Created attachment 1276341 [details] File contains a snippet of log from both clusters in mirroring setup Description of problem: Hitting split-brain on some images while performing failback after orderly shutdown. Version-Release number of selected component (if applicable): ceph version 10.2.7-13.el7cp Followed steps: 1. Set up mirroring between 2 clusters 2. Create images and attached them to vms as disks 3. Demoted images in local to secondary and promoted images in remote to primary 4. Performed an orderly shutdown on all nodes of the cluster 5. Accessed images from vms created in secondary node. 6. Turned on all nodes in primary and promoted images back to primary in local and to secondary in remote Actual results: $ for i in {data1/vmdisk1,data2/vmdisk2};do sudo rbd mirror image status $i --cluster Two;done vmdisk1: global_id: 5a7495f1-9cdc-4d6f-b920-6a11a6b988d9 state: up+error description: split-brain detected last_update: 2017-05-04 12:21:26 vmdisk2: global_id: 91be31d3-5795-47b6-b917-22aa37f8d5f4 state: up+error description: split-brain detected last_update: 2017-05-04 12:21:31 $for i in {data1/vmdisk1,data2/vmdisk2};do sudo rbd info $i --cluster Two;done rbd image 'vmdisk1': size 10240 MB in 2560 objects order 22 (4096 kB objects) block_name_prefix: rbd_data.2a2cc56d2c3f7 format: 2 features: layering, exclusive-lock, object-map, fast-diff, deep-flatten, journaling flags: journal: 2a2cc56d2c3f7 mirroring state: enabled mirroring global id: 5a7495f1-9cdc-4d6f-b920-6a11a6b988d9 mirroring primary: false rbd image 'vmdisk2': size 10240 MB in 2560 objects order 22 (4096 kB objects) block_name_prefix: rbd_data.2a2cd1b539fa5 format: 2 features: layering, exclusive-lock, object-map, fast-diff, deep-flatten, journaling flags: journal: 2a2cd1b539fa5 mirroring state: enabled mirroring global id: 91be31d3-5795-47b6-b917-22aa37f8d5f4 mirroring primary: false Expected results: split-brain issue shouldn't appear Additional info - Tried reproducing this issue on same images after syncing manually using command 'rbd mirror image resync'. Faced same issue again.

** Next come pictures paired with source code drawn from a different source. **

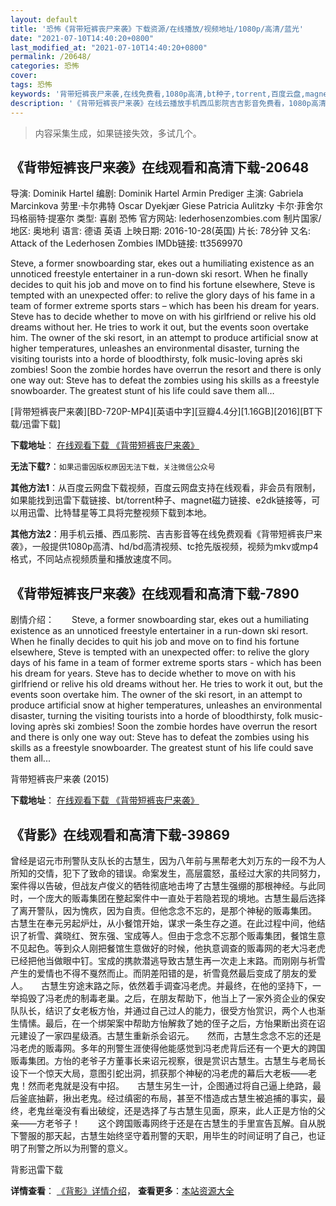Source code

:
 ```yaml
---
layout: default
title: '恐怖《背带短裤丧尸来袭》下载资源/在线播放/视频地址/1080p/高清/蓝光'
date: "2021-07-10T14:40:20+0800"
last_modified_at: "2021-07-10T14:40:20+0800"
permalink: /20648/
categories: 恐怖
cover:
tags: 恐怖
keywords: '背带短裤丧尸来袭,在线免费看,1080p高清,bt种子,torrent,百度云盘,magnet,磁力链,迅雷下载资源'
description: '《背带短裤丧尸来袭》在线云播放手机西瓜影院吉吉影音免费看，1080p高清bd/hd未删减完整版和tc抢先枪版，mkv/mp4格式，附带bt/torrent种子、magnet/磁力链、百度云盘、网盘资源迅雷下载链接'
---
```


>内容采集生成，如果链接失效，多试几个。


## 《背带短裤丧尸来袭》在线观看和高清下载-20648

导演: Dominik Hartel 编剧: Dominik Hartel Armin Prediger 主演: Gabriela Marcinkova 劳里·卡尔弗特 Oscar Dyekjær Giese Patricia Aulitzky 卡尔·菲舍尔 玛格丽特·提塞尔 类型: 喜剧 恐怖 官方网站: lederhosenzombies.com 制片国家/地区: 奥地利 语言: 德语 英语 上映日期: 2016-10-28(英国) 片长: 78分钟 又名: Attack of the Lederhosen Zombies IMDb链接: tt3569970

Steve, a former snowboarding star, ekes out a humiliating existence as an unnoticed freestyle entertainer in a run-down ski resort. When he finally decides to quit his job and move on to find his fortune elsewhere, Steve is tempted with an unexpected offer: to relive the glory days of his fame in a team of former extreme sports stars – which has been his dream for years. Steve has to decide whether to move on with his girlfriend or relive his old dreams without her. He tries to work it out, but the events soon overtake him. The owner of the ski resort, in an attempt to produce artificial snow at higher temperatures, unleashes an environmental disaster, turning the visiting tourists into a horde of bloodthirsty, folk music-loving après ski zombies! Soon the zombie hordes have overrun the resort and there is only one way out: Steve has to defeat the zombies using his skills as a freestyle snowboarder. The greatest stunt of his life could save them all…


[背带短裤丧尸来袭][BD-720P-MP4][英语中字][豆瓣4.4分][1.16GB][2016][BT下载/迅雷下载]

**下载地址**： [在线观看下载 《背带短裤丧尸来袭》](https://www.btdx8.com/torrent/bddksslx_2016.html) 


**无法下载?**：`如果迅雷因版权原因无法下载，关注微信公众号 `

**其他方法1**：从百度云网盘下载视频，百度云网盘支持在线观看，非会员有限制，如果能找到迅雷下载链接、bt/torrent种子、magnet磁力链接、e2dk链接等，可以用迅雷、比特彗星等工具将完整视频下载到本地。

**其他方法2**：用手机云播、西瓜影院、吉吉影音等在线免费观看《背带短裤丧尸来袭》，一般提供1080p高清、hd/bd高清视频、tc抢先版视频，视频为mkv或mp4格式，不同站点视频质量和播放速度不同。


## 《背带短裤丧尸来袭》在线观看和高清下载-7890

剧情介绍：　　Steve, a former snowboarding star, ekes out a humiliating existence as an unnoticed freestyle entertainer in a run-down ski resort. When he finally decides to quit his job and move on to find his fortune elsewhere, Steve is tempted with an unexpected offer: to relive the glory days of his fame in a team of former extreme sports stars - which has been his dream for years. Steve has to decide whether to move on with his girlfriend or relive his old dreams without her. He tries to work it out, but the events soon overtake him. The owner of the ski resort, in an attempt to produce artificial snow at higher temperatures, unleashes an environmental disaster, turning the visiting tourists into a horde of bloodthirsty, folk music-loving après ski zombies! Soon the zombie hordes have overrun the resort and there is only one way out: Steve has to defeat the zombies using his skills as a freestyle snowboarder. The greatest stunt of his life could save them all...


背带短裤丧尸来袭 (2015)

**下载地址**： [在线观看下载 《背带短裤丧尸来袭》](https://www.btbtdy.me/btdy/dy8185.html) 


## 《背影》在线观看和高清下载-39869

曾经是诏元市刑警队支队长的古慧生，因为八年前与黑帮老大刘万东的一段不为人所知的交情，犯下了致命的错误。命案发生，高层震怒，虽经过大家的共同努力，案件得以告破，但战友卢俊义的牺牲彻底地击垮了古慧生强绷的那根神经。与此同时，一个庞大的贩毒集团在整起案件中一直处于若隐若现的境地。古慧生最后选择了离开警队，因为愧疚，因为自责。但他念念不忘的，是那个神秘的贩毒集团。　　古慧生在奉元另起炉灶，从小餐馆开始，谋求一条生存之道。在此过程中间，他结识了祈雪、龚晓红、贺东强、宝成等人。但由于念念不忘那个贩毒集团，餐馆生意不见起色。等到众人刚把餐馆生意做好的时候，他执意调查的贩毒网的老大冯老虎已经把他当做眼中钉。宝成的携款潜逃导致古慧生再一次走上末路。而刚刚与祈雪产生的爱情也不得不戛然而止。而阴差阳错的是，祈雪竟然最后变成了朋友的爱人。　　古慧生穷途末路之际，依然着手调查冯老虎。并最终，在他的坚持下，一举捣毁了冯老虎的制毒老巢。之后，在朋友帮助下，他当上了一家外资企业的保安队队长，结识了女老板方怡，并通过自己过人的能力，很受方怡赏识，两个人也渐生情愫。最后，在一个绑架案中帮助方怡解救了她的侄子之后，方怡果断出资在诏元建设了一家四星级酒。古慧生重新杀会诏元。　　然而，古慧生念念不忘的还是冯老虎的贩毒网。多年的刑警生涯使得他能感觉到冯老虎背后还有一个更大的跨国贩毒集团。方怡的老爷子方董事长来诏元视察，很是赏识古慧生。古慧生与老局长设下一个惊天大局，意图引蛇出洞，抓获那个神秘的冯老虎的幕后大老板——老鬼！然而老鬼就是没有中招。　　古慧生另生一计，企图通过将自己逼上绝路，最后釜底抽薪，揪出老鬼。经过缜密的布局，甚至不惜造成古慧生被追捕的事实，最终，老鬼丝毫没有看出破绽，还是选择了与古慧生见面，原来，此人正是方怡的父亲——方老爷子！　　这个跨国贩毒网终于还是在古慧生的手里宣告瓦解。自从脱下警服的那天起，古慧生始终坚守着刑警的天职，用毕生的时间证明了自己，也证明了刑警之所以为刑警的意义。</p>


背影迅雷下载

**详情查看**： [《背影》详情介绍](/movie/39869/)， **查看更多**：[本站资源大全](/movie/t/all/)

Hi, One thing I had missed to mention in summary that, both the clusters were ipv6 configured and ipv4 has been disabled in mirroring nodes. Regards, Vasishta
Looks like the issue is caused when you gracefully failback an unmodified image. We didn't catch in automated testing since we write new data to the image after a failover and compare that the images remain in-sync before and after a failback.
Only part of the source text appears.